In Daughter of Mystery, Margerit dances around the edges of this sanction, not for her as-yet-unrealized romance, but for dismissing the conventional goal of marriage and its attendant rituals in favor of pursuing scholarship. When her Aunt Bertrut paints a picture of her “sit[ting] here alone with your books and writings… When no one of any sense or standing will greet you in the street because you’ve trampled every convention they hold dear? When even your family refuses to receive you because you destroyed the hopes they have for you?” Margerit brushes it off, failing to understand the grinding loneliness that would be the least of the consequences.

But here the nature of Margerit and Barbara’s romance again changes the rules, for wealth, power, or a reputation for amusing eccentricity will only excuse so much. There is no place in Alpennian society into which an acknowledged romantic relationship between two women of good birth will fit. Bertrut’s threat comes back to haunt Margerit as both she and Barbara face the need to sacrifice their own happiness to preserve the other’s standing in society.

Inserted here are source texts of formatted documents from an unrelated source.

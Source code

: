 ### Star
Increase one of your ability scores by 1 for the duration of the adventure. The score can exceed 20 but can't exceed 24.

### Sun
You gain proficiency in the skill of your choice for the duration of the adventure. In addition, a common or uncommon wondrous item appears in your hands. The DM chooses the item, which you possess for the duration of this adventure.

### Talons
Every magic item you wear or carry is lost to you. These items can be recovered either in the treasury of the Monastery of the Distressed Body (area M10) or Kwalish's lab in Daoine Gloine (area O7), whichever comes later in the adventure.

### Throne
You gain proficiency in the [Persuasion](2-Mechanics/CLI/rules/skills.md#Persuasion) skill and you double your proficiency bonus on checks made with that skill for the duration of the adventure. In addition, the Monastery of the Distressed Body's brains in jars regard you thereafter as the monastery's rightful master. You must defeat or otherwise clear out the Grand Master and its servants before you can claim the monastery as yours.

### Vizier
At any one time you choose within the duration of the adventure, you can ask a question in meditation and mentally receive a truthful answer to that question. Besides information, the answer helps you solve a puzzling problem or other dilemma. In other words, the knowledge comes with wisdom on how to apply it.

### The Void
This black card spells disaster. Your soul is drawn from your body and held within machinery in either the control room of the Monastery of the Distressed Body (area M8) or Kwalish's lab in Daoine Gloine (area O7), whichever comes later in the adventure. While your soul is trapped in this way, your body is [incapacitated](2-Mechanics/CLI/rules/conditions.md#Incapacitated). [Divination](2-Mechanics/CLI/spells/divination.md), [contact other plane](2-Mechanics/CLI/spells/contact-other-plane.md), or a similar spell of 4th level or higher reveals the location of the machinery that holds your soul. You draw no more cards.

For all that people often discuss Regency romances as if they were a homogeneous unified genre, Heyer does an excellent job of showing the great variety of barriers and solutions that her setting can generate. Neither her heroes nor her heroines are all of a piece. One of my favorite stories is Cotillion, where she mocks her own tropes and stereotypes by turning the dashing, sporty Jack Westruther into the villain and the staid and proper George Standen into the hero. There are no hard and fast rules for who deserves to win love. It is not the natures or behaviors of the characters that turn them into successful romantic figures, but the ways in which they bring their own personality and skills into solving their puzzles and moving past the roadblocks set in their way. My heroines face many of the same challenges as the opposite-sex lovers of mainstream Regency romance and tackle them with the tools at hand, joining their voices into this long on-going conversation.